Tea Party was the big loser

Coast to coast, the dust has settled from last Tuesday’s elections, and one thing is clear. Democrats won some, Republicans won some. There were winners and losers on both sides. But, overall, the big loser — was the Tea Party.

Nowhere more true than in Virginia, where Republicans, in a Jonestown-like mass suicide movement, nominated a statewide slate of three Tea Party extremists, led by gubernatorial candidate Ken Cuccinelli.
Nowhere more true than in Virginia, where Republicans, in a Jonestown-like mass suicide movement, nominated a statewide slate of three Tea Party extremists, led by gubernatorial candidate Ken Cuccinelli.

That’s nowhere more true than in Virginia, where Republicans, in a Jonestown-like mass suicide movement, nominated a statewide slate of three Tea Party extremists, led by gubernatorial candidate Ken Cuccinelli. As attorney general, Cuccinelli endeared himself as Tea Party favorite by leading Virginia’s version of the Republican war on women. He opposed abortion, without exception, for rape, incest or health of the woman; led the charge to defund Planned Parenthood and supported legislation forcing women to undergo a mandatory vaginal probe before any abortion. He was the first attorney general in the nation to file a lawsuit against the Affordable Care Act, with its special benefits to women. And he authored the so-called “Personhood Amendment,” which would have banned not only abortion, but most forms of birth control.

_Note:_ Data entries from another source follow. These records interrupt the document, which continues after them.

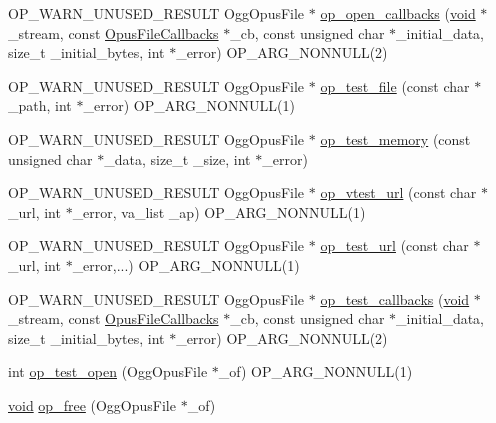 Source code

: \begin{DoxyCompactItemize}
O\+P\+\_\+\+W\+A\+R\+N\+\_\+\+U\+N\+U\+S\+E\+D\+\_\+\+R\+E\+S\+U\+LT Ogg\+Opus\+File $\ast$ \mbox{\hyperlink{group__stream__open__close_gad183ecf5fbec5add3a5ccf1e3b1d2593}{op\+\_\+open\+\_\+callbacks}} (\mbox{\hyperlink{_s_d_l__opengles2__gl2ext_8h_ae5d8fa23ad07c48bb609509eae494c95}{void}} $\ast$\+\_\+stream, const \mbox{\hyperlink{struct_opus_file_callbacks}{Opus\+File\+Callbacks}} $\ast$\+\_\+cb, const unsigned char $\ast$\+\_\+initial\+\_\+data, size\+\_\+t \+\_\+initial\+\_\+bytes, int $\ast$\+\_\+error) O\+P\+\_\+\+A\+R\+G\+\_\+\+N\+O\+N\+N\+U\+LL(2)
\item 
O\+P\+\_\+\+W\+A\+R\+N\+\_\+\+U\+N\+U\+S\+E\+D\+\_\+\+R\+E\+S\+U\+LT Ogg\+Opus\+File $\ast$ \mbox{\hyperlink{group__stream__open__close_ga3b12533b35cd3ac0d273c1e0efa35b6f}{op\+\_\+test\+\_\+file}} (const char $\ast$\+\_\+path, int $\ast$\+\_\+error) O\+P\+\_\+\+A\+R\+G\+\_\+\+N\+O\+N\+N\+U\+LL(1)
\item 
O\+P\+\_\+\+W\+A\+R\+N\+\_\+\+U\+N\+U\+S\+E\+D\+\_\+\+R\+E\+S\+U\+LT Ogg\+Opus\+File $\ast$ \mbox{\hyperlink{group__stream__open__close_gae093e19e16871f4cb53532fe1f0c1039}{op\+\_\+test\+\_\+memory}} (const unsigned char $\ast$\+\_\+data, size\+\_\+t \+\_\+size, int $\ast$\+\_\+error)
\item 
O\+P\+\_\+\+W\+A\+R\+N\+\_\+\+U\+N\+U\+S\+E\+D\+\_\+\+R\+E\+S\+U\+LT Ogg\+Opus\+File $\ast$ \mbox{\hyperlink{group__stream__open__close_ga93b438960ec52e13e7c77446f754d016}{op\+\_\+vtest\+\_\+url}} (const char $\ast$\+\_\+url, int $\ast$\+\_\+error, va\+\_\+list \+\_\+ap) O\+P\+\_\+\+A\+R\+G\+\_\+\+N\+O\+N\+N\+U\+LL(1)
\item 
O\+P\+\_\+\+W\+A\+R\+N\+\_\+\+U\+N\+U\+S\+E\+D\+\_\+\+R\+E\+S\+U\+LT Ogg\+Opus\+File $\ast$ \mbox{\hyperlink{group__stream__open__close_ga8272aa50f50ac63b20333f0a114bb247}{op\+\_\+test\+\_\+url}} (const char $\ast$\+\_\+url, int $\ast$\+\_\+error,...) O\+P\+\_\+\+A\+R\+G\+\_\+\+N\+O\+N\+N\+U\+LL(1)
\item 
O\+P\+\_\+\+W\+A\+R\+N\+\_\+\+U\+N\+U\+S\+E\+D\+\_\+\+R\+E\+S\+U\+LT Ogg\+Opus\+File $\ast$ \mbox{\hyperlink{group__stream__open__close_ga242081c67e45417e01b82e37fc4e24ea}{op\+\_\+test\+\_\+callbacks}} (\mbox{\hyperlink{_s_d_l__opengles2__gl2ext_8h_ae5d8fa23ad07c48bb609509eae494c95}{void}} $\ast$\+\_\+stream, const \mbox{\hyperlink{struct_opus_file_callbacks}{Opus\+File\+Callbacks}} $\ast$\+\_\+cb, const unsigned char $\ast$\+\_\+initial\+\_\+data, size\+\_\+t \+\_\+initial\+\_\+bytes, int $\ast$\+\_\+error) O\+P\+\_\+\+A\+R\+G\+\_\+\+N\+O\+N\+N\+U\+LL(2)
\item 
int \mbox{\hyperlink{group__stream__open__close_ga7b7f1c778ce6ced5538ce66e292d894d}{op\+\_\+test\+\_\+open}} (Ogg\+Opus\+File $\ast$\+\_\+of) O\+P\+\_\+\+A\+R\+G\+\_\+\+N\+O\+N\+N\+U\+LL(1)
\item 
\mbox{\hyperlink{_s_d_l__opengles2__gl2ext_8h_ae5d8fa23ad07c48bb609509eae494c95}{void}} \mbox{\hyperlink{group__stream__open__close_gaf494ef9aa761647d8167c49507560d1c}{op\+\_\+free}} (Ogg\+Opus\+File $\ast$\+\_\+of)
\end{DoxyCompactItemize}


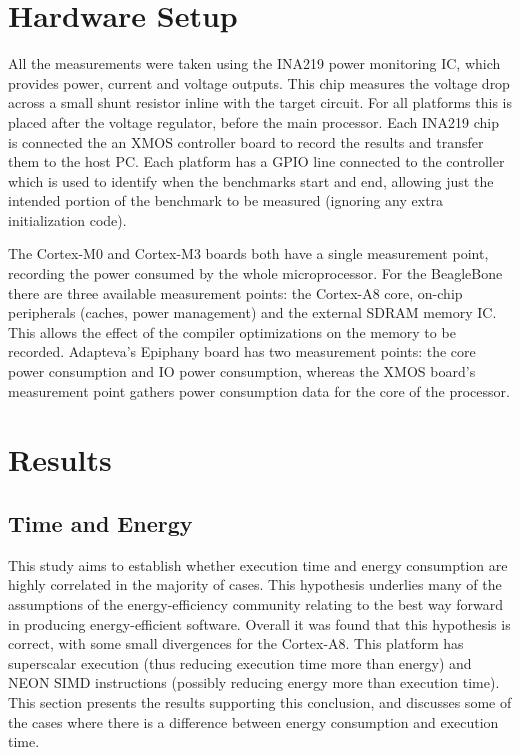 \documentclass[twocolumn]{article}
\begin{document}
\section{Hardware Setup}

All the measurements were taken using the INA219 power monitoring IC\cite{INA219}, which provides power, current and voltage outputs. This chip measures the voltage drop across a small shunt resistor inline with the target circuit. For all platforms this is placed after the voltage regulator, before the main processor. Each INA219 chip is connected the an XMOS controller board to record the results and transfer them to the host PC. Each platform has a GPIO line connected to the controller which is used to identify when the benchmarks start and end, allowing just the intended portion of the benchmark to be measured (ignoring any extra initialization code).

The Cortex-M0 and Cortex-M3 boards both have a single measurement point, recording the power consumed by the whole microprocessor. For the BeagleBone there are three available measurement points: the Cortex-A8 core, on-chip peripherals (caches, power management) and the external SDRAM memory IC. This allows the effect of the compiler optimizations on the memory to be recorded. Adapteva's Epiphany board has two measurement points: the core power consumption and IO power consumption, whereas the XMOS board's measurement point gathers power consumption data for the core of the processor.

\section{Results}


\subsection*{Time and Energy}

This study aims to establish whether execution time and energy consumption are highly correlated in the majority of cases. This hypothesis underlies many of the assumptions of the energy-efficiency community relating to the best way forward in producing energy-efficient software. Overall it was found that this hypothesis is correct, with some small divergences for the Cortex-A8. This platform has superscalar execution (thus reducing execution time more than energy) and NEON SIMD instructions (possibly reducing energy more than execution time). This section presents the results supporting this conclusion, and discusses some of the cases where there is a difference between energy consumption and execution time.
\end{document}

In the end, such extreme positions sent Virginia women voters flocking to Democratic candidate Terry McAuliffe. In exit polls, an amazing 20 percent of voters identified abortion as their number one issue. Fifty-nine percent of them voted for McAuliffe.

Strangely enough, Virginia Republicans weren’t satisfied with Cuccinelli’s extreme right-wing politics. They trotted out an even more extreme candidate for lieutenant governor. In the last week of the campaign alone, E.W. Jackson accused President Obama of forcing schools to “start teaching all children homosexuality,” insisted that every person who has a concealed weapons permit “should be allowed to bring that firearm to school,” and complained that allowing gays to serve openly in the military had allowed “our military to become the equivalent of Sodom and Gomorrah.” Only Jackson could make Cuccinelli look like a moderate.

To further satisfy his Tea Party base, Cuccinelli also turned the governor’s race into a referendum on the Affordable Care Act. In a replay of Mitt Romney’s losing strategy of 2012, Cuccinelli told voters: If you like Obamacare, vote for McAuliffe. If you don’t, vote for me. Mitt Romney tried that and lost by five million votes. Cuccinelli lost by 56,000. When will they ever learn?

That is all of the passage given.